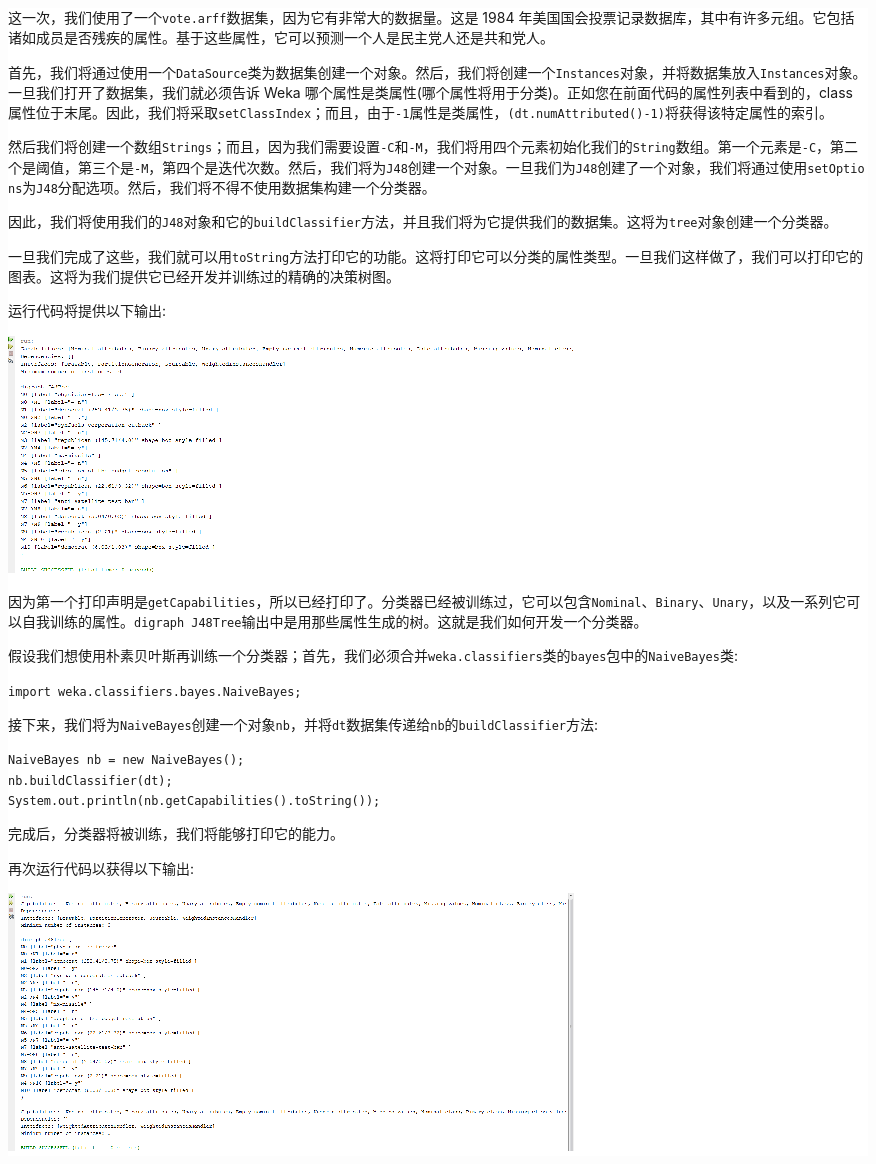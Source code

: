 这一次，我们使用了一个`vote.arff`数据集，因为它有非常大的数据量。这是 1984 年美国国会投票记录数据库，其中有许多元组。它包括诸如成员是否残疾的属性。基于这些属性，它可以预测一个人是民主党人还是共和党人。

首先，我们将通过使用一个`DataSource`类为数据集创建一个对象。然后，我们将创建一个`Instances`对象，并将数据集放入`Instances`对象。一旦我们打开了数据集，我们就必须告诉 Weka 哪个属性是类属性(哪个属性将用于分类)。正如您在前面代码的属性列表中看到的，class 属性位于末尾。因此，我们将采取`setClassIndex`；而且，由于`-1`属性是类属性，`(dt.numAttributed()-1)`将获得该特定属性的索引。

然后我们将创建一个数组`Strings`；而且，因为我们需要设置`-C`和`-M`，我们将用四个元素初始化我们的`String`数组。第一个元素是`-C`，第二个是阈值，第三个是`-M`，第四个是迭代次数。然后，我们将为`J48`创建一个对象。一旦我们为`J48`创建了一个对象，我们将通过使用`setOptions`为`J48`分配选项。然后，我们将不得不使用数据集构建一个分类器。

因此，我们将使用我们的`J48`对象和它的`buildClassifier`方法，并且我们将为它提供我们的数据集。这将为`tree`对象创建一个分类器。

一旦我们完成了这些，我们就可以用`toString`方法打印它的功能。这将打印它可以分类的属性类型。一旦我们这样做了，我们可以打印它的图表。这将为我们提供它已经开发并训练过的精确的决策树图。

运行代码将提供以下输出:

![](img/e5779057-ffd2-4eaf-a08c-25132210cb05.png)

因为第一个打印声明是`getCapabilities`，所以已经打印了。分类器已经被训练过，它可以包含`Nominal`、`Binary`、`Unary`，以及一系列它可以自我训练的属性。`digraph J48Tree`输出中是用那些属性生成的树。这就是我们如何开发一个分类器。

假设我们想使用朴素贝叶斯再训练一个分类器；首先，我们必须合并`weka.classifiers`类的`bayes`包中的`NaiveBayes`类:

```
import weka.classifiers.bayes.NaiveBayes;
```

接下来，我们将为`NaiveBayes`创建一个对象`nb`，并将`dt`数据集传递给`nb`的`buildClassifier`方法:

```
NaiveBayes nb = new NaiveBayes();
nb.buildClassifier(dt);
System.out.println(nb.getCapabilities().toString());
```

完成后，分类器将被训练，我们将能够打印它的能力。

再次运行代码以获得以下输出:

![](img/50be1740-a016-4b1b-a18c-52eeece2a3df.png)
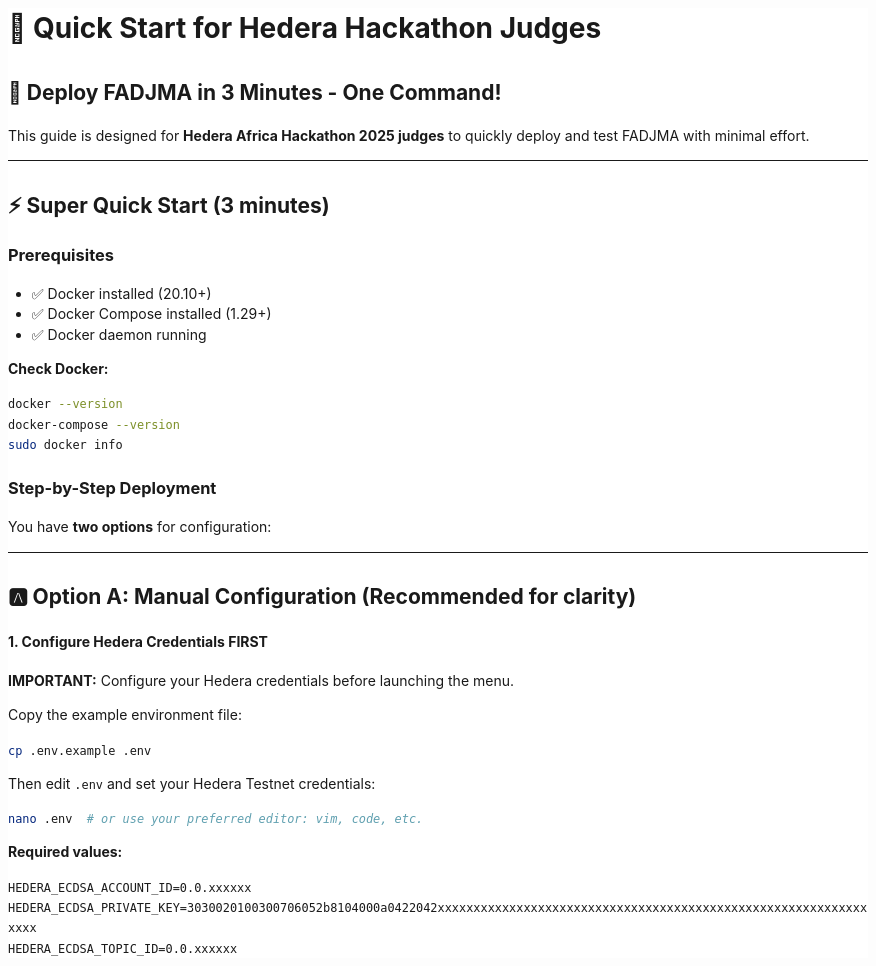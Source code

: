 # 🎯 Quick Start for Hedera Hackathon Judges

## 🚀 Deploy FADJMA in 3 Minutes - One Command!

This guide is designed for **Hedera Africa Hackathon 2025 judges** to quickly deploy and test FADJMA with minimal effort.

---

## ⚡ Super Quick Start (3 minutes)

### Prerequisites

- ✅ Docker installed (20.10+)
- ✅ Docker Compose installed (1.29+)
- ✅ Docker daemon running

**Check Docker:**

```bash
docker --version
docker-compose --version
sudo docker info
```

### Step-by-Step Deployment

You have **two options** for configuration:

---

## 🅰️ Option A: Manual Configuration (Recommended for clarity)

#### 1. Configure Hedera Credentials FIRST

**IMPORTANT:** Configure your Hedera credentials before launching the menu.

Copy the example environment file:

```bash
cp .env.example .env
```

Then edit `.env` and set your Hedera Testnet credentials:

```bash
nano .env  # or use your preferred editor: vim, code, etc.
```

**Required values:**

```env
HEDERA_ECDSA_ACCOUNT_ID=0.0.xxxxxx
HEDERA_ECDSA_PRIVATE_KEY=3030020100300706052b8104000a0422042xxxxxxxxxxxxxxxxxxxxxxxxxxxxxxxxxxxxxxxxxxxxxxxxxxxxxxxxxxxxxxxx
HEDERA_ECDSA_TOPIC_ID=0.0.xxxxxx
```
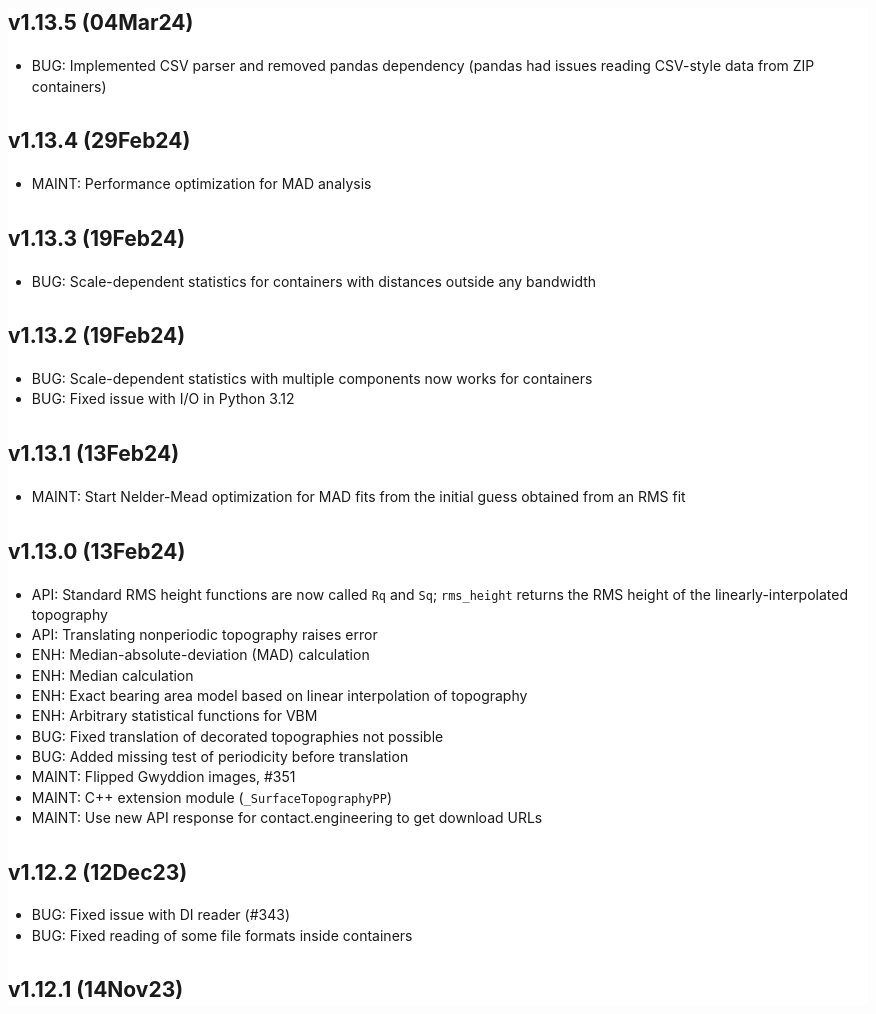 v1.13.5 (04Mar24)
-----------------

- BUG: Implemented CSV parser and removed pandas dependency (pandas
  had issues reading CSV-style data from ZIP containers)

v1.13.4 (29Feb24)
-----------------

- MAINT: Performance optimization for MAD analysis

v1.13.3 (19Feb24)
-----------------

- BUG: Scale-dependent statistics for containers with distances outside
  any bandwidth

v1.13.2 (19Feb24)
-----------------

- BUG: Scale-dependent statistics with multiple components now works for
  containers
- BUG: Fixed issue with I/O in Python 3.12

v1.13.1 (13Feb24)
-----------------

- MAINT: Start Nelder-Mead optimization for MAD fits from the initial guess
  obtained from an RMS fit

v1.13.0 (13Feb24)
-----------------

- API: Standard RMS height functions are now called `Rq` and `Sq`;
  `rms_height` returns the RMS height of the linearly-interpolated
  topography
- API: Translating nonperiodic topography raises error
- ENH: Median-absolute-deviation (MAD) calculation
- ENH: Median calculation
- ENH: Exact bearing area model based on linear interpolation of topography
- ENH: Arbitrary statistical functions for VBM
- BUG: Fixed translation of decorated topographies not possible
- BUG: Added missing test of periodicity before translation
- MAINT: Flipped Gwyddion images, #351
- MAINT: C++ extension module (`_SurfaceTopographyPP`)
- MAINT: Use new API response for contact.engineering to get download URLs

v1.12.2 (12Dec23)
-----------------

- BUG: Fixed issue with DI reader (#343)
- BUG: Fixed reading of some file formats inside containers

v1.12.1 (14Nov23)
-----------------
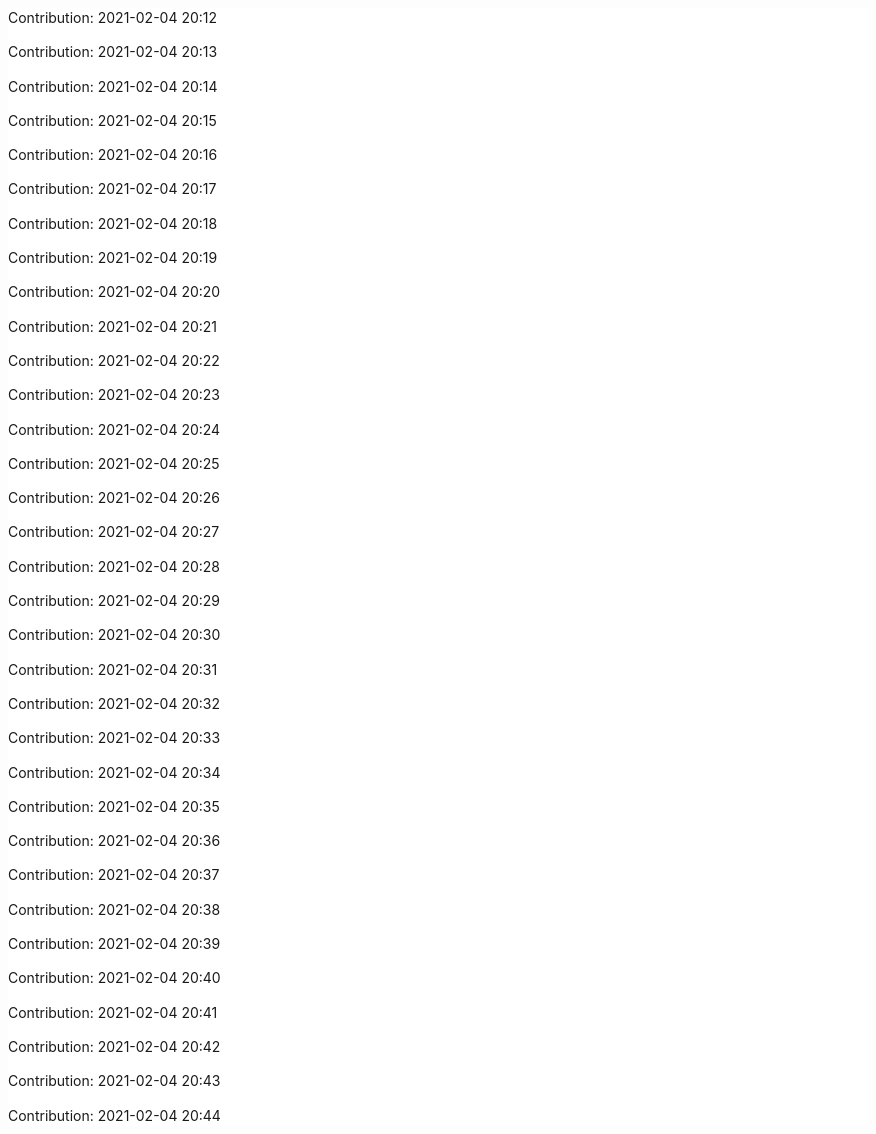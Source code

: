 Contribution: 2021-02-04 20:12

Contribution: 2021-02-04 20:13

Contribution: 2021-02-04 20:14

Contribution: 2021-02-04 20:15

Contribution: 2021-02-04 20:16

Contribution: 2021-02-04 20:17

Contribution: 2021-02-04 20:18

Contribution: 2021-02-04 20:19

Contribution: 2021-02-04 20:20

Contribution: 2021-02-04 20:21

Contribution: 2021-02-04 20:22

Contribution: 2021-02-04 20:23

Contribution: 2021-02-04 20:24

Contribution: 2021-02-04 20:25

Contribution: 2021-02-04 20:26

Contribution: 2021-02-04 20:27

Contribution: 2021-02-04 20:28

Contribution: 2021-02-04 20:29

Contribution: 2021-02-04 20:30

Contribution: 2021-02-04 20:31

Contribution: 2021-02-04 20:32

Contribution: 2021-02-04 20:33

Contribution: 2021-02-04 20:34

Contribution: 2021-02-04 20:35

Contribution: 2021-02-04 20:36

Contribution: 2021-02-04 20:37

Contribution: 2021-02-04 20:38

Contribution: 2021-02-04 20:39

Contribution: 2021-02-04 20:40

Contribution: 2021-02-04 20:41

Contribution: 2021-02-04 20:42

Contribution: 2021-02-04 20:43

Contribution: 2021-02-04 20:44
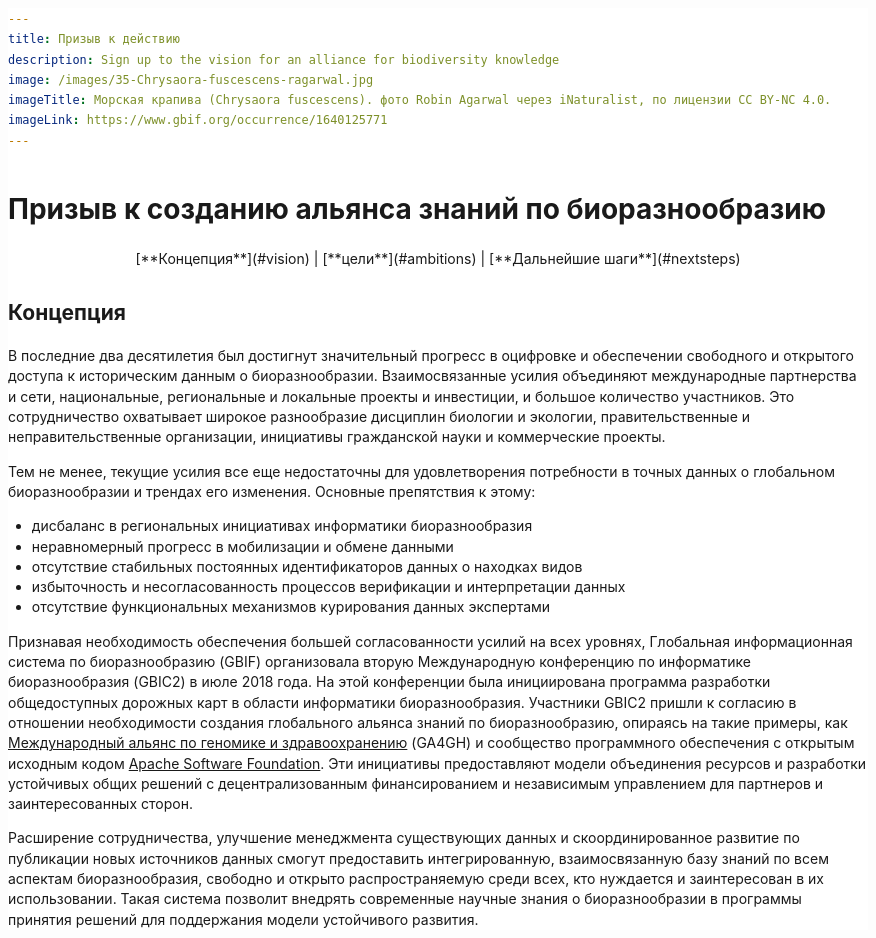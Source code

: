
 ```yaml
---
title: Призыв к действию
description: Sign up to the vision for an alliance for biodiversity knowledge
image: /images/35-Chrysaora-fuscescens-ragarwal.jpg
imageTitle: Морская крапива (Chrysaora fuscescens). фото Robin Agarwal через iNaturalist, по лицензии CC BY-NC 4.0.
imageLink: https://www.gbif.org/occurrence/1640125771
---
```


# Призыв к созданию альянса знаний по биоразнообразию

<p style="text-align: center;"> [**Концепция**](#vision) | [**цели**](#ambitions) | [**Дальнейшие шаги**](#nextsteps) </p>

<a name="vision"></a>

## Концепция

В последние два десятилетия был достигнут значительный прогресс в оцифровке и обеспечении свободного и открытого доступа к историческим данным о биоразнообразии. Взаимосвязанные усилия объединяют международные партнерства и сети, национальные, региональные и локальные проекты и инвестиции, и большое количество участников. Это сотрудничество охватывает широкое разнообразие дисциплин биологии и экологии, правительственные и неправительственные организации, инициативы гражданской науки и коммерческие проекты.

Тем не менее, текущие усилия все еще недостаточны для удовлетворения потребности в точных данных о глобальном биоразнообразии и трендах его изменения. Основные препятствия к этому:

+ дисбаланс в региональных инициативах информатики биоразнообразия
+ неравномерный прогресс в мобилизации и обмене данными
+ отсутствие стабильных постоянных идентификаторов данных о находках видов
+ избыточность и несогласованность процессов верификации и интерпретации данных
+ отсутствие функциональных механизмов курирования данных экспертами

Признавая необходимость обеспечения большей согласованности усилий на всех уровнях, Глобальная информационная система по биоразнообразию (GBIF) организовала вторую Международную конференцию по информатике биоразнообразия (GBIC2) в июле 2018 года. На этой конференции была инициирована программа разработки общедоступных дорожных карт в области информатики биоразнообразия. Участники GBIC2 пришли к согласию в отношении необходимости создания глобального альянса знаний по биоразнообразию, опираясь на такие примеры, как [Международный альянс по геномике и здравоохранению](https://www.ga4gh.org) (GA4GH) и сообщество программного обеспечения с открытым исходным кодом [Apache Software Foundation](https://www.apache.org). Эти инициативы предоставляют модели объединения ресурсов и разработки устойчивых общих решений с децентрализованным финансированием и независимым управлением для партнеров и заинтересованных сторон.

Расширение сотрудничества, улучшение менеджмента существующих данных и скоординированное развитие по публикации новых источников данных смогут предоставить интегрированную, взаимосвязанную базу знаний по всем аспектам биоразнообразия, свободно и открыто распространяемую среди всех, кто нуждается и заинтересован в их использовании. Такая система позволит внедрять современные научные знания о биоразнообразии в программы принятия решений для поддержания модели устойчивого развития.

☆ ☆ ☆ ☆ ☆ ☆ ☆

A single figure must be given: how many lines of the records above include the string "Configure".

2